Lack of managers keeps India’s businesses small: Study

New York: Most firms in India and other developing countries are family owned and often shun outside managers and that is why even successful businesses fail to grow in such countries, a new study suggests.

The study shows that the lack of managerial delegation factors significantly into why businesses in India tend to stay small and this has wider implications on the country’s economy, constraining innovation, economic growth and per capita income.
“Our analysis confirms that the absence of managerial delegation is a significant factor in why successful Indian businesses fail to grow, which reduces the overall productivity of the country’s economy,” said researcher Michael Peters from Yale University.
If Indian businesses used outside managers as efficiently as US businesses, it would boost economic productivity in India and increase the country’s per capita income by about 11 per cent, according to the study published in journal American Economic Review.
For the study, the researchers focused their analysis on this disparity between size of firms in developed and developing countries.
They created a quantitative model that centres the role of managerial delegation in firm growth. It incorporated plant-level data from the US and India and was calibrated to recognise that business in India might face higher barriers to growth, such as having less access to start-up capital than US businesses.
In India, more than 9 out of 10 of manufacturing businesses have fewer than four employees, and those small firms account for more than half of total employment.

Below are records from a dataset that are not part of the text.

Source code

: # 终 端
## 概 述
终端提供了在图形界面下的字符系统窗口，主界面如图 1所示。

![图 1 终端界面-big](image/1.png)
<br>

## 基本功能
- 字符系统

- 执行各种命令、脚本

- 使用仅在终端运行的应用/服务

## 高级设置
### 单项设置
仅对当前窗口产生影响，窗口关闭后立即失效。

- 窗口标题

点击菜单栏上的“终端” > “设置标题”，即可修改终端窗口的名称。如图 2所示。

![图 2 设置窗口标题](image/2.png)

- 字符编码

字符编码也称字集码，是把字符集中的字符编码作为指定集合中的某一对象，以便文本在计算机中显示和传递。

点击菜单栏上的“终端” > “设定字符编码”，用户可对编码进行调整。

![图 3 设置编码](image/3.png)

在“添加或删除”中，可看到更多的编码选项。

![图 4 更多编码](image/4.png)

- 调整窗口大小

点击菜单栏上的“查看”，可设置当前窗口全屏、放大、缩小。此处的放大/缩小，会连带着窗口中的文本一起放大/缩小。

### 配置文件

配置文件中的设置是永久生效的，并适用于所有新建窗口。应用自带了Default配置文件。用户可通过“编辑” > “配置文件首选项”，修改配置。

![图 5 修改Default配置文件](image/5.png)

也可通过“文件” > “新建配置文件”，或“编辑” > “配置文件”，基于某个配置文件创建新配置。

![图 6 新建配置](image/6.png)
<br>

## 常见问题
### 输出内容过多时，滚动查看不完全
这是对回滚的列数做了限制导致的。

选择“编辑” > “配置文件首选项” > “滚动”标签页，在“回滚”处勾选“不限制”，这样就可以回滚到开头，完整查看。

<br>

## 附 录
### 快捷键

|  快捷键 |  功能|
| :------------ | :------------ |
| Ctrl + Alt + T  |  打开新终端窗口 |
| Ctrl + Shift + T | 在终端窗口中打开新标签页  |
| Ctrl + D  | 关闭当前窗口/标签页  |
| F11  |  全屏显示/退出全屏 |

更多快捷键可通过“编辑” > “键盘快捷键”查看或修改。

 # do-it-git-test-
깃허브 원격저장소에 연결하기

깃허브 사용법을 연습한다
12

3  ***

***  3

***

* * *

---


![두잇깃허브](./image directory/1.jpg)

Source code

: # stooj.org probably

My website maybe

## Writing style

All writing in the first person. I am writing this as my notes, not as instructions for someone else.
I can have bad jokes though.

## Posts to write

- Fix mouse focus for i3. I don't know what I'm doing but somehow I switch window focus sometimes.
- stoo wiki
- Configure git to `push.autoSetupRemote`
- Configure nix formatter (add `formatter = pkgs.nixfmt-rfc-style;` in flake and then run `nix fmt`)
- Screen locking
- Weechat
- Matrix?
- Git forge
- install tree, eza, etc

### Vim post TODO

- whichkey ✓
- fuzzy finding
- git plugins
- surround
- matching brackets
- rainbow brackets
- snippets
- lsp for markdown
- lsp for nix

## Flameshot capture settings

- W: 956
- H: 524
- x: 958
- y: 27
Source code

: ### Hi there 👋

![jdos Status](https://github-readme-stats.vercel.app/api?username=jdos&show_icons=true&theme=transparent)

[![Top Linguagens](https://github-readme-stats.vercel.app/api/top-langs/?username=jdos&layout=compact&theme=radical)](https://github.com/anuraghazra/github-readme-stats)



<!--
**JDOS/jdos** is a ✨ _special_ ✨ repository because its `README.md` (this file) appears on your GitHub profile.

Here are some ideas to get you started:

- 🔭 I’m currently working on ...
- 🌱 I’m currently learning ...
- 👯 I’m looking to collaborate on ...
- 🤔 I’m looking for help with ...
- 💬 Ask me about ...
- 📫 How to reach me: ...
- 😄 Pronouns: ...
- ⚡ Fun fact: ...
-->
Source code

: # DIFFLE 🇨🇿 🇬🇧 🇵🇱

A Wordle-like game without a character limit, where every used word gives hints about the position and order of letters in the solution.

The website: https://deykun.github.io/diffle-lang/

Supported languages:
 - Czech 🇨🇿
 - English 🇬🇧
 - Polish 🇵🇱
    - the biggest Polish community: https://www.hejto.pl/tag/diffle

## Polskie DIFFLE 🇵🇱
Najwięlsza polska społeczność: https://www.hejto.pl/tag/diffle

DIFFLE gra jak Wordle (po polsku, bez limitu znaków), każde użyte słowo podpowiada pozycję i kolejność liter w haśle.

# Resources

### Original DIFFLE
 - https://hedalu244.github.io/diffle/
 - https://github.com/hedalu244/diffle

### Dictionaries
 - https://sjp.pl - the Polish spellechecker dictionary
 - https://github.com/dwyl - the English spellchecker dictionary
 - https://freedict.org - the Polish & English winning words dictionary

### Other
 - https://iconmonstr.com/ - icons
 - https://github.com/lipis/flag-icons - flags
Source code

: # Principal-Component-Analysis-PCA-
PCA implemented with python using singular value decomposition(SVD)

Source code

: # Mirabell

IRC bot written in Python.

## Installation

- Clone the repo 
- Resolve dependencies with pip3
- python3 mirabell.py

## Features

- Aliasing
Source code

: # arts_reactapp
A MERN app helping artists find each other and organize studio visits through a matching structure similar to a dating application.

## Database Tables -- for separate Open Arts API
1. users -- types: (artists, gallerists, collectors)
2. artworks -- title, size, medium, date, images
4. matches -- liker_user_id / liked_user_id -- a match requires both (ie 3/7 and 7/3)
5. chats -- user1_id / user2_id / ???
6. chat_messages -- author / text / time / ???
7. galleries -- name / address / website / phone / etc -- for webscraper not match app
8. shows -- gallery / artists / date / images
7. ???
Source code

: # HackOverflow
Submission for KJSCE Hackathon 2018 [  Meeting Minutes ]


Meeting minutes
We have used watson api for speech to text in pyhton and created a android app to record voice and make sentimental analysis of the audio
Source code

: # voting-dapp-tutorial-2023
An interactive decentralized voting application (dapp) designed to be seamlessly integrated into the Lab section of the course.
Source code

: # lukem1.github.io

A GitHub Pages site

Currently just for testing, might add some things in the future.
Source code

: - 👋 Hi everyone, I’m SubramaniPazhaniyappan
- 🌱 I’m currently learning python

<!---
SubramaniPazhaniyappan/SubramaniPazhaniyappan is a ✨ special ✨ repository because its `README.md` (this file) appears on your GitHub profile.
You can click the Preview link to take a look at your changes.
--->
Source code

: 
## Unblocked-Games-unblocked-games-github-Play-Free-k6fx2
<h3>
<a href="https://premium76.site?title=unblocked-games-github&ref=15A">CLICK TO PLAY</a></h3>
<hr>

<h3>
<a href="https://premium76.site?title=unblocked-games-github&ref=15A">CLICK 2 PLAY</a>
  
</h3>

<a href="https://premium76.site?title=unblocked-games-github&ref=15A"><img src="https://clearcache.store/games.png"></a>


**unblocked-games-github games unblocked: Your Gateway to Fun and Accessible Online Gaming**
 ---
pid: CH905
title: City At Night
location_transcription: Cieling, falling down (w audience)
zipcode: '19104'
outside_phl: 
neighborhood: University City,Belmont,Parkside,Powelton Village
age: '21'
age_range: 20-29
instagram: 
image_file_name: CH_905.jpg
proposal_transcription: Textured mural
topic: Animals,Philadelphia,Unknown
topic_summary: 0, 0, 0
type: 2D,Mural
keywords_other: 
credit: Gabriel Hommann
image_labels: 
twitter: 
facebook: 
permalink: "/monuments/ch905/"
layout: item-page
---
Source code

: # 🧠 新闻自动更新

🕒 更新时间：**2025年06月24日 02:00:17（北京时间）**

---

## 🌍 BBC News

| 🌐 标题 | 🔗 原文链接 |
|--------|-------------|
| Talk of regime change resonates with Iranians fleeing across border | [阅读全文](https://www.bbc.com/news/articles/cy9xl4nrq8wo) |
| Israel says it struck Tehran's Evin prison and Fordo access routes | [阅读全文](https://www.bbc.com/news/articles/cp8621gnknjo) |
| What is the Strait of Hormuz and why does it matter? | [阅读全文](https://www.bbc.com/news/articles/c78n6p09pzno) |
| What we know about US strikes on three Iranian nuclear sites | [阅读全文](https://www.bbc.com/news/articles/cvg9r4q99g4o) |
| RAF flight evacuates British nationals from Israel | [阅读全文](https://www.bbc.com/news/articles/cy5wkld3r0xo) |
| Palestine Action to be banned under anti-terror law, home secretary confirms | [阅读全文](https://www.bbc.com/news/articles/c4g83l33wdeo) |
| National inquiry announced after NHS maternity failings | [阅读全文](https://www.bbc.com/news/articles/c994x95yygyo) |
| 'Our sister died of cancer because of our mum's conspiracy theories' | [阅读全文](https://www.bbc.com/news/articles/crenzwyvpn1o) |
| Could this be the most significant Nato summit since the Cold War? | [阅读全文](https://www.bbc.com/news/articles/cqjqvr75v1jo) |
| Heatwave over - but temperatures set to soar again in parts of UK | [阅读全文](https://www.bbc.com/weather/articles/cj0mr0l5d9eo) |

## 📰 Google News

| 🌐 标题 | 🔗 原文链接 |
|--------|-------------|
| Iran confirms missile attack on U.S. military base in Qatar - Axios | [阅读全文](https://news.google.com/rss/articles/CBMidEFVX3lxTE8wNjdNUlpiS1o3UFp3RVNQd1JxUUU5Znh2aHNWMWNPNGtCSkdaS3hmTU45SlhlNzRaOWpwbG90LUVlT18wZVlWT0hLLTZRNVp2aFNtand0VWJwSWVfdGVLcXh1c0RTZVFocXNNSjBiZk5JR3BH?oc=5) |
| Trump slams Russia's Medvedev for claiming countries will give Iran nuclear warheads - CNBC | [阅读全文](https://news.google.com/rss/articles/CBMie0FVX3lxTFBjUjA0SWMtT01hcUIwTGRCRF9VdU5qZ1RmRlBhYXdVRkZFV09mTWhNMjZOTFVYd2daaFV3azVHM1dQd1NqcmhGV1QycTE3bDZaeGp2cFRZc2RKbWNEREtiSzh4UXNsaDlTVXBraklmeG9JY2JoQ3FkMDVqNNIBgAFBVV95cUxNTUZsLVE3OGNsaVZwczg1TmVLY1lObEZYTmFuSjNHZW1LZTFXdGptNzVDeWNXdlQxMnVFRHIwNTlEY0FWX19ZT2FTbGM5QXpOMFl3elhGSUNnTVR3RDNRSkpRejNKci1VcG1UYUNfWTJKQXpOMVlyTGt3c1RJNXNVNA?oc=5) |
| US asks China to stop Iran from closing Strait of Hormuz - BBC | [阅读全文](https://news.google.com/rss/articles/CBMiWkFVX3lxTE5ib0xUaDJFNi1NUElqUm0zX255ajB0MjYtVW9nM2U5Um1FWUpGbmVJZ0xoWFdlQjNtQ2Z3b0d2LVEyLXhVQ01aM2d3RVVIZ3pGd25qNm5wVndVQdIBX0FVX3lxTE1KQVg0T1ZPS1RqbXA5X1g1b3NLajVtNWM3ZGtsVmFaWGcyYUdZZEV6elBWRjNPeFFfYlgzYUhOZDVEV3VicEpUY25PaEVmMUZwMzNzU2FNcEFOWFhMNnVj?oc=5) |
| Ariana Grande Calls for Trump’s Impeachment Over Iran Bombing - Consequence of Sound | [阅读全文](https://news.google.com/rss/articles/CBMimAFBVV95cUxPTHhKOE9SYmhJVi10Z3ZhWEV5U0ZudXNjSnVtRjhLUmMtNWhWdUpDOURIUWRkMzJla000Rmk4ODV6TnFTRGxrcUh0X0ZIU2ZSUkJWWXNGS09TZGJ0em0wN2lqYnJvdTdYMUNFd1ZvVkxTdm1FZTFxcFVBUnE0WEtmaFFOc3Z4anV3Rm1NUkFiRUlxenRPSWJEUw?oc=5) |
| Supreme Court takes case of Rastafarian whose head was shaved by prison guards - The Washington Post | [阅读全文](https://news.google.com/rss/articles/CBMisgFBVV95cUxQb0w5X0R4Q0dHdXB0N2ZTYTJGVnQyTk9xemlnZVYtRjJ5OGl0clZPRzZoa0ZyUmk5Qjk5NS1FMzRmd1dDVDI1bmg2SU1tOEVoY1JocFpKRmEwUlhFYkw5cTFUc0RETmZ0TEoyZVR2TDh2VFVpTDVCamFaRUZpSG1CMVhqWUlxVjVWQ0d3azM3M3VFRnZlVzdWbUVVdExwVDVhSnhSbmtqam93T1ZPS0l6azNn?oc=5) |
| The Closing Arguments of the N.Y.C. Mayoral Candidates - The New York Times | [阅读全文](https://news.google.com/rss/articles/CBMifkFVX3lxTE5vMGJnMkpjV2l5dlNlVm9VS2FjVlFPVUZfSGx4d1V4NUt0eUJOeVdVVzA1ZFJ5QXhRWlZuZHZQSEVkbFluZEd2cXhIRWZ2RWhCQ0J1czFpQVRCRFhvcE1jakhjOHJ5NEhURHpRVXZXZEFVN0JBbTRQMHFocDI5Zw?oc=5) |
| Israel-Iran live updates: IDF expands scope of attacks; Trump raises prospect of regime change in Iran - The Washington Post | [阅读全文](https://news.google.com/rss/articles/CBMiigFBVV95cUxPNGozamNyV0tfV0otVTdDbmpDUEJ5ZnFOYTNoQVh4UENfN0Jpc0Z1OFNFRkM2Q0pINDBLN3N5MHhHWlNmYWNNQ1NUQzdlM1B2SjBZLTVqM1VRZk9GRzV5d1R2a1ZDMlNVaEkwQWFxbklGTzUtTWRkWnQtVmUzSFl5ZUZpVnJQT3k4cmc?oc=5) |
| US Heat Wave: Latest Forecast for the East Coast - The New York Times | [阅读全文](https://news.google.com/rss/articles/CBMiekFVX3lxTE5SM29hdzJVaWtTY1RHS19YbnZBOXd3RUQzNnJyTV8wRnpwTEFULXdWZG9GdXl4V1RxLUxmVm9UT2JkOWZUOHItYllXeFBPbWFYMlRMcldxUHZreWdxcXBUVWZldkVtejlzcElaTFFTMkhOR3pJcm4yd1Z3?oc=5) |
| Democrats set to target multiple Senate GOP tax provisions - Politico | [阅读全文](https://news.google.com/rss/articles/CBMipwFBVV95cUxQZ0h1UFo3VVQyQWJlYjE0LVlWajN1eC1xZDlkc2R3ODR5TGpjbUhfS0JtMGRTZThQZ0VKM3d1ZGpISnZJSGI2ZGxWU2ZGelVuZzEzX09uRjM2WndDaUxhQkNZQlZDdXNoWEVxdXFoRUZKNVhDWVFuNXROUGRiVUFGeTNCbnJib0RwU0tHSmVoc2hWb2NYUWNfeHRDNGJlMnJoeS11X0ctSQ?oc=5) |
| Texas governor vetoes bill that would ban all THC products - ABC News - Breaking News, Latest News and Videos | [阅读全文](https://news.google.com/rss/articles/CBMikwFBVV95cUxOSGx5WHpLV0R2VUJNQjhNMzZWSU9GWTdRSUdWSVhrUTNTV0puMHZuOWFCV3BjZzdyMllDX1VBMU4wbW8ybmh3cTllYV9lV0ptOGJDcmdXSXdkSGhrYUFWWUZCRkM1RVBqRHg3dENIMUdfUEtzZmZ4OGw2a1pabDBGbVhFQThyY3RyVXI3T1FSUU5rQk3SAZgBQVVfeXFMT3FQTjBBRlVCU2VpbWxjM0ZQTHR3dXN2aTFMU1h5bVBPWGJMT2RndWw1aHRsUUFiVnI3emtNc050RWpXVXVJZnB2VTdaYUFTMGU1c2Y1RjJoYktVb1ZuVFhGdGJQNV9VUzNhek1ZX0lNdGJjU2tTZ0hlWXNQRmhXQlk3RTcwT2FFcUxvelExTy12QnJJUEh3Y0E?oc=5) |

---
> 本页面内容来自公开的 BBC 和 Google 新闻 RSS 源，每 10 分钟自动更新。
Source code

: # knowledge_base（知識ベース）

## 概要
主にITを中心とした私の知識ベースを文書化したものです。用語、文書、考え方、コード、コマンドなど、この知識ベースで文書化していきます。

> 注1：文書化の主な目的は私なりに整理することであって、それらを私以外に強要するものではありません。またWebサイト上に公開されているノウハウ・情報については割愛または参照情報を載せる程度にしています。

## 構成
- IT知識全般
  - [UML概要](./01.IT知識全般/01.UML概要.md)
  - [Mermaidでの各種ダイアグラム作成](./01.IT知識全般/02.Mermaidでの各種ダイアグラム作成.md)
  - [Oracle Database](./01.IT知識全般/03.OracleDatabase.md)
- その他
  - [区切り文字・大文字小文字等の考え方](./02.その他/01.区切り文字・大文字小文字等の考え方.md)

In contrast, two-thirds of US manufacturing employment is concentrated in establishments with at least 100 employees, and only one-third of firms have fewer than four employees, according to the study.
The researchers found that India’s economy suffers from “a lack of selection” – the process of creative destruction through which successful businesses expand while unproductive firms close or are swallowed up by the competitors – allowing unproductive businesses to survive because successful businesses do not expand.